India Palace has been a gathering place for lunch and dinner almost from the day it opened, a mix of Anglos and Asians, neighborhood people and business diners (at one table, several men were speaking French), and families, young and old.

“That was always my plan,” says Pardeep, whose partner Sada Sharma runs the kitchen, which specializes in northern Indian cuisine. “I wanted a mixed crowd, and I wanted families, and especially families from the neighborhood.”
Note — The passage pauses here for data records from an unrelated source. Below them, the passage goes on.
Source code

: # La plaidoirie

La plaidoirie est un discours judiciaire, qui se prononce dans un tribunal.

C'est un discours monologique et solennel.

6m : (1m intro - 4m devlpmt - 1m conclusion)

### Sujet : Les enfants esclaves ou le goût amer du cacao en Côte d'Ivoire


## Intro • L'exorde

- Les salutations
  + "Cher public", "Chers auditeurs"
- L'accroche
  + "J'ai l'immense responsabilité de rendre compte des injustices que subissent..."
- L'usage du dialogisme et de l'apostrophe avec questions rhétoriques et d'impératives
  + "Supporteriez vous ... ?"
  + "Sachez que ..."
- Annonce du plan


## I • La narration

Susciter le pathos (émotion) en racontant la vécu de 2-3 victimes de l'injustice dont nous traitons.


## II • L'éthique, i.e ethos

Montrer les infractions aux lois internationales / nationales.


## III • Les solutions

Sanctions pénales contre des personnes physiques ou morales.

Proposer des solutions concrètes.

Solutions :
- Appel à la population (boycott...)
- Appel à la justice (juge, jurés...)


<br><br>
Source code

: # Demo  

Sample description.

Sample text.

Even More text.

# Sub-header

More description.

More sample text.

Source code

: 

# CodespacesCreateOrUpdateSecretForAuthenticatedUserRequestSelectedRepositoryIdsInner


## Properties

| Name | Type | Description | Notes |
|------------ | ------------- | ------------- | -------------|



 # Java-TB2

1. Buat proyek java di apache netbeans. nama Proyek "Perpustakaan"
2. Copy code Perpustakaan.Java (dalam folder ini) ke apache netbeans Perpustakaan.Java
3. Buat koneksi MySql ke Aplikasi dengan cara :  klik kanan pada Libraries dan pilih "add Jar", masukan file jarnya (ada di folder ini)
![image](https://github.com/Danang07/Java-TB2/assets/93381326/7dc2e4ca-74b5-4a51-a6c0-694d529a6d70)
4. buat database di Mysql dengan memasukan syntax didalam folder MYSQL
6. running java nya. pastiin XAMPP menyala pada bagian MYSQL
That was part of Sharma’s plan when he arrived in Dallas from New York in the early 1980s to run an Indian restaurant for a friend. It was part of the plan when he opened his first restaurant in 1982, Kebab-N-Kurry in Richardson (which he sold in 1989). It was one reason why he closed the Bombay Cricket Club on lower McKinney a couple of years ago – “not enough family business at dinner,” he says.

And what the families like are the food, which has always been among the best Indian fare in Dallas, and the atmosphere. The walls are dominated by hand paintings by Indian folk artists. Peach pastels, combined with small kerosene lamps at each table, suggest a feeling of warmth. Says Sharma: “Our interior is light, soothing, relaxed. That’s how I like it.”

The menu reflects Sharma’s New Delhi upbringing, featuring tandoori chicken, lamb curry, saag paneer (stir-fried spinach mixed with Indian cheese), and mango lasso, best described as a mango yogurt shake.

The method is to combine fresh ingredients with the subtle spicing that makes each dish stand out.

“Our food is very healthy, and there is no fat,” Sharma says. “You don’t need broth to make food flavorful, you need spices. And we use our own recipes, and all of our food is fresh. Nothing is frozen.”

Is it any wonder the kids keep coming back, and bringing their children?